O colapso econômico do Sri Lanka desencadeou uma crise política, com protestos antigovernamentais generalizados em erupção em todo o país. Protestos públicos em massa derrubaram o presidente do Sri Lanka Gotabaya Rajapaksa mês passado.

Rajapaksa fugiu do país depois que milhares de manifestantes invadiram sua residência oficial e renunciou no exílio.
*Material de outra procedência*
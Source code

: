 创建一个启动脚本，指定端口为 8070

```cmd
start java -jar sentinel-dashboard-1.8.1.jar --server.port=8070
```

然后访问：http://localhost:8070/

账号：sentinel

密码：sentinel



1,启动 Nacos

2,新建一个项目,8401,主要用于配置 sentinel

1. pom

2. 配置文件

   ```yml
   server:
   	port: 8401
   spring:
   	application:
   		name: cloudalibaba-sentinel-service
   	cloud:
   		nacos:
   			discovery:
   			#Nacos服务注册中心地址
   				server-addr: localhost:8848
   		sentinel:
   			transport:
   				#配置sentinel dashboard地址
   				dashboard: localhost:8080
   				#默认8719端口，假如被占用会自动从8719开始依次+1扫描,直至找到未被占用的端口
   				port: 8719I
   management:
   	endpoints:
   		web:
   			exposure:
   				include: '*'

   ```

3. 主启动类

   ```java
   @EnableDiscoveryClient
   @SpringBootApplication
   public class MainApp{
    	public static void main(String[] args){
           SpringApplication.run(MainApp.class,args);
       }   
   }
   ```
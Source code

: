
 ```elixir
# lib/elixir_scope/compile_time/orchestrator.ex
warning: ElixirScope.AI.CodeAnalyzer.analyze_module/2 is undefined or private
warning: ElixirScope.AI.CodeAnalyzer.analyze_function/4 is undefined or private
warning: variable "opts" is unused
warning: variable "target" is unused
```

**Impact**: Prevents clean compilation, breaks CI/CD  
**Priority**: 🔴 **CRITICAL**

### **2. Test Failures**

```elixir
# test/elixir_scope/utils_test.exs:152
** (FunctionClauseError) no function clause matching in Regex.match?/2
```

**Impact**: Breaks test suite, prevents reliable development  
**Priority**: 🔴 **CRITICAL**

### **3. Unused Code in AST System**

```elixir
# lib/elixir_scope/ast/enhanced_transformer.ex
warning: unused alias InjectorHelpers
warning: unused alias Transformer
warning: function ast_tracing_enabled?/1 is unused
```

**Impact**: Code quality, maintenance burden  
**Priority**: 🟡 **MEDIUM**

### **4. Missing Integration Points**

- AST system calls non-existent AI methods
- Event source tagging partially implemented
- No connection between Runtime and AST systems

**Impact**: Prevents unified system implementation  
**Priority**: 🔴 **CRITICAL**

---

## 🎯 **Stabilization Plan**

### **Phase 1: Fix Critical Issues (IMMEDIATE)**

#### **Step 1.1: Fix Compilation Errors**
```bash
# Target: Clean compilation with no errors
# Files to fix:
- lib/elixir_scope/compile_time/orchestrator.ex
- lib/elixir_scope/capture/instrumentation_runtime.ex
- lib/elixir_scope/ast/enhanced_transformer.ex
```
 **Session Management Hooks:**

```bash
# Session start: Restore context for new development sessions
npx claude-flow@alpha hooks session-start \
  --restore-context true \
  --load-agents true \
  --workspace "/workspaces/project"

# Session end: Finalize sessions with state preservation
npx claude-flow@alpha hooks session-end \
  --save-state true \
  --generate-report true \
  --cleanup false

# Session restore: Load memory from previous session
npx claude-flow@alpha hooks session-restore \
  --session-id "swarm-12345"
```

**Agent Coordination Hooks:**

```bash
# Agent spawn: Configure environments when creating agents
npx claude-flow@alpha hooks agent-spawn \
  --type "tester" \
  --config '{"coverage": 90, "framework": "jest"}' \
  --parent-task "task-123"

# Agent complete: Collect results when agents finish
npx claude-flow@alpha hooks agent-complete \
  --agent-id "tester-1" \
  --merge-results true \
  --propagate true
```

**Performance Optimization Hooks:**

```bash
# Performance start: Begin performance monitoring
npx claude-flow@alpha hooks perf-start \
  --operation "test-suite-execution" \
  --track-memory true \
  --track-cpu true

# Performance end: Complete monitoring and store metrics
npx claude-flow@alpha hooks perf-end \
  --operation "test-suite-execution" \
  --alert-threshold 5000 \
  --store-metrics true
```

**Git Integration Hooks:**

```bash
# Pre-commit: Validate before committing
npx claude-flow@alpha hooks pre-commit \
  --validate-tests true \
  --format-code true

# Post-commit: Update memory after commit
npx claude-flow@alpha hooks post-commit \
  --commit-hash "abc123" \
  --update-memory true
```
Ele primeiro fugiu para as Maldivas, depois para Cingapura e agora está na Tailândia.

Os manifestantes culparam Rajapakasa e sua poderosa família por anos de má administração e corrupção que levaram a nação à falência e levaram a uma escassez sem precedentes de importações essenciais, como combustível., remédio e gás de cozinha.

O novo presidente do Sri Lanka Ranil Wickremesinghe disse há duas semanas que seu governo iniciou negociações com o FMI sobre um plano de resgate de quatro anos e iniciou a finalização de um plano de reestruturação da dívida.

Contudo, Wickremesinghe também disse que as negociações com o FMI têm sido difíceis por causa da falência do Sri Lanka e que uma meta prevista para o início de agosto para um acordo com a agência não foi possível.. Agora é esperado em setembro por causa da agitação social no país.

Wickremesinghe foi eleito presidente no mês passado para completar o resto do mandato de cinco anos de Rajapaksa, que termina em 2024.

O governo de Wickremesinghe está preparando um roteiro de política nacional para o próximo 25 anos que visa cortar a dívida pública e transformar o país em uma economia exportadora competitiva.

Wickremesinghe enfatizou que o Sri Lanka precisa de soluções de longo prazo e uma base sólida para impedir a recorrência de crises econômicas.

Duas semanas atrás, ele disse que as dificuldades diminuíram um pouco com cortes de energia reduzidos, fertilizantes sendo trazidos para cultivo e distribuição de gás de cozinha melhorando.

Mas muitas pessoas reclamam que os aumentos de preços da maioria dos itens essenciais são insuportáveis.

Os preços da maioria dos itens essenciais triplicaram nos últimos meses e a maioria das pessoas está lutando para pagar pelas necessidades básicas. Cerca de 70% das famílias do Sri Lanka pesquisadas pelo UNICEF em maio relataram redução no consumo de alimentos. Muitas famílias dependem de doações de arroz do governo e doações de caridade.